To paraphrase Molly Ivins, it’s difficult for us to forgive those whom we have deeply wronged. So it is with the Guardian and its vendetta against WikiLeaks in general and Assange in particular. The Guardian staff did WikiLeaks a deep wrong, and thus will never forgive WikiLeaks for it. They blame WikiLeaks and not their own David Leigh for releasing all of the WikiLeaks cache into the wild, even though the facts show otherwise.
You might want to keep this fact in the back of your mind whenever you read anything on Assange or WikiLeaks by any Guardian published writer not named Mark Weisbrot.



31 Comments

Fixed it 4 u.
Hell hath no fury like a journalist revealed to be an idiot.
The assault against Assange is clearly part of Obama’s and the US’ larger assault on whistleblowers, but let’s not be naive about Assange; he is clearly some sort of US propaganda asset. He’s basically a twofer for the US State. The information Wikileaks releases does not seriously challenge US State policy, and it often enhances US State agendas; at the same time Assange is used as part of the assault on freedom of the press, freedom of speech and whistleblowers.
The State sees it as a win win.
Given that, I’m surprised the roof hasn’t blown off the WH press room from all the fury.
Freak!
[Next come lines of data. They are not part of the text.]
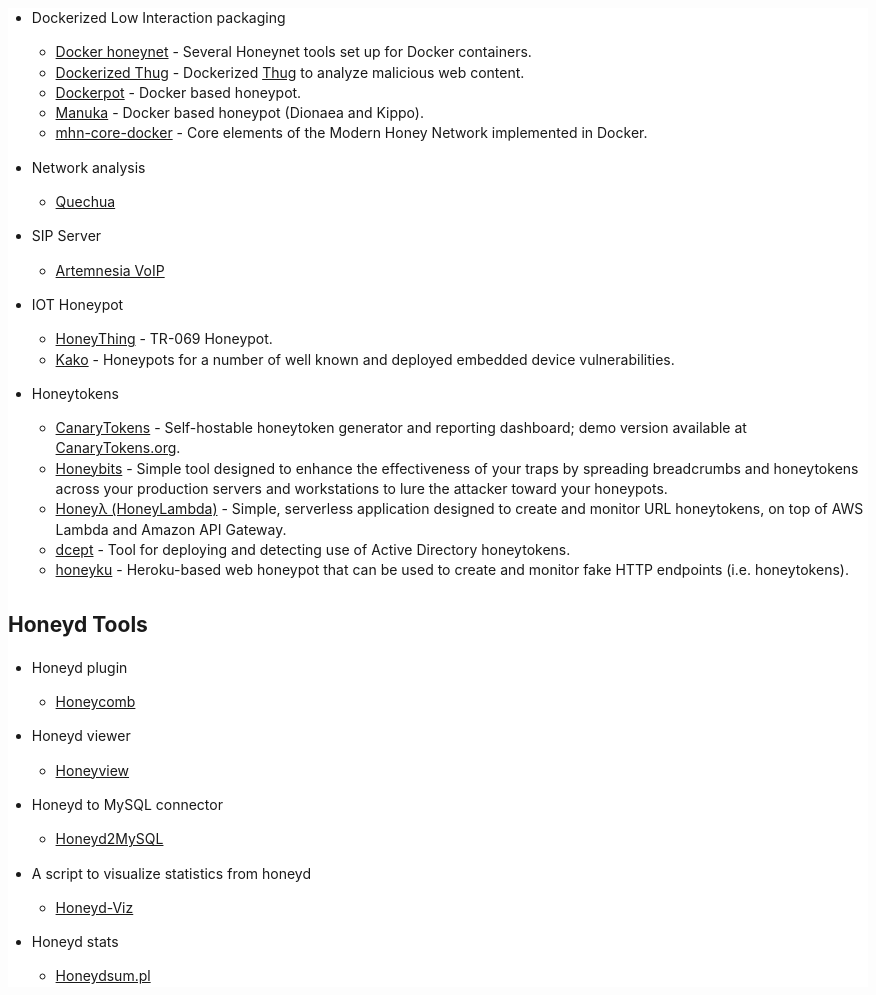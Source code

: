 - Dockerized Low Interaction packaging
    - [Docker honeynet](https://github.com/sreinhardt/Docker-Honeynet) - Several Honeynet tools set up for Docker containers.
    - [Dockerized Thug](https://hub.docker.com/r/honeynet/thug/) - Dockerized [Thug](https://github.com/buffer/thug) to analyze malicious web content.
    - [Dockerpot](https://github.com/mrschyte/dockerpot) - Docker based honeypot.
    - [Manuka](https://github.com/andrewmichaelsmith/manuka) - Docker based honeypot (Dionaea and Kippo).
    - [mhn-core-docker](https://github.com/MattCarothers/mhn-core-docker) - Core elements of the Modern Honey Network implemented in Docker.

- Network analysis
    - [Quechua](https://bitbucket.org/zaccone/quechua)

- SIP Server
    - [Artemnesia VoIP](http://artemisa.sourceforge.net)

- IOT Honeypot
    - [HoneyThing](https://github.com/omererdem/honeything) - TR-069 Honeypot.
    - [Kako](https://github.com/darkarnium/kako) - Honeypots for a number of well known and deployed embedded device vulnerabilities.

- Honeytokens
    - [CanaryTokens](https://github.com/thinkst/canarytokens) - Self-hostable honeytoken generator and reporting dashboard; demo version available at [CanaryTokens.org](https://canarytokens.org/generate).
    - [Honeybits](https://github.com/0x4D31/honeybits) - Simple tool designed to enhance the effectiveness of your traps by spreading breadcrumbs and honeytokens across your production servers and workstations to lure the attacker toward your honeypots.
    - [Honeyλ (HoneyLambda)](https://github.com/0x4D31/honeylambda) - Simple, serverless application designed to create and monitor URL honeytokens, on top of AWS Lambda and Amazon API Gateway.
    - [dcept](https://github.com/secureworks/dcept) - Tool for deploying and detecting use of Active Directory honeytokens.
    - [honeyku](https://github.com/0x4D31/honeyku) - Heroku-based web honeypot that can be used to create and monitor fake HTTP endpoints (i.e. honeytokens).

## Honeyd Tools

- Honeyd plugin
    - [Honeycomb](http://www.honeyd.org/tools.php)

- Honeyd viewer
    - [Honeyview](http://honeyview.sourceforge.net/)

- Honeyd to MySQL connector
    - [Honeyd2MySQL](https://bruteforcelab.com/honeyd2mysql)

- A script to visualize statistics from honeyd
    - [Honeyd-Viz](https://bruteforcelab.com/honeyd-viz)

- Honeyd stats
    - [Honeydsum.pl](https://github.com/DataSoft/Honeyd/blob/master/scripts/misc/honeydsum-v0.3/honeydsum.pl)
I have a note on my desk that I wrote right after His speech, saying
Hell hath not fury
Like
a womanan old rich assholescorned.embarrased by his deeds and thoughts.Not a good day for The Guardian.
Maybe Greenwald should reconsider his move from Salon?
Those are extremely good points that you are making.
I have heard this claim, that Assange is a US intelligence asset, from others as well. It doesn’t really set well with what I know of this affair.
Other than the several releases , among half a million or so, that you deem “mild” or “enhancing” can you elaborate further? I seem to have read more than a few that thoroughly embarrassed the US State Dept.
Interesting points. However, I think the bit about Wikileaks not challenging US State policy has more to do with the surrounding corporate media, which serves to strangle all sustained discussion of anything important.
In any case, Glenzilla is certainly going to call it as he sees it and The Guardian must know that.
Or, maybe Glenzilla is being set up on this one. Hmmmmm!
Doubt it. Salon seems to be transforming themselves into an even more middle-brow version of Slate. Case in point the leading story over there right now:
MY BAD BABY-SITTER YEARS
Now that I’m a mom, I shudder to think of what a snoop I once was — and and how many naughty secrets I learned
The “Collateral Murder” video wasn’t damaging? Ahem.
The WikiLeaks cache was very embarrassing to the US and enraged many nations, particularly those in Latin America — and Ecuador was one of the most enraged. (Google “ecuador wikileaks cables” sometime.)
Exactly. The residents of Latin America don’t consider the WikiLeaks revelations small potatoes. That’s why Ecuador’s sheltered Assange and offered him asylum.
Oh, my:
BTW, here’s Trevino’s disgusting tweet:
“Dear IDF: If you end up shooting any Americans on the new Gaza flotilla – well, most Americans are cool with that. Including me.”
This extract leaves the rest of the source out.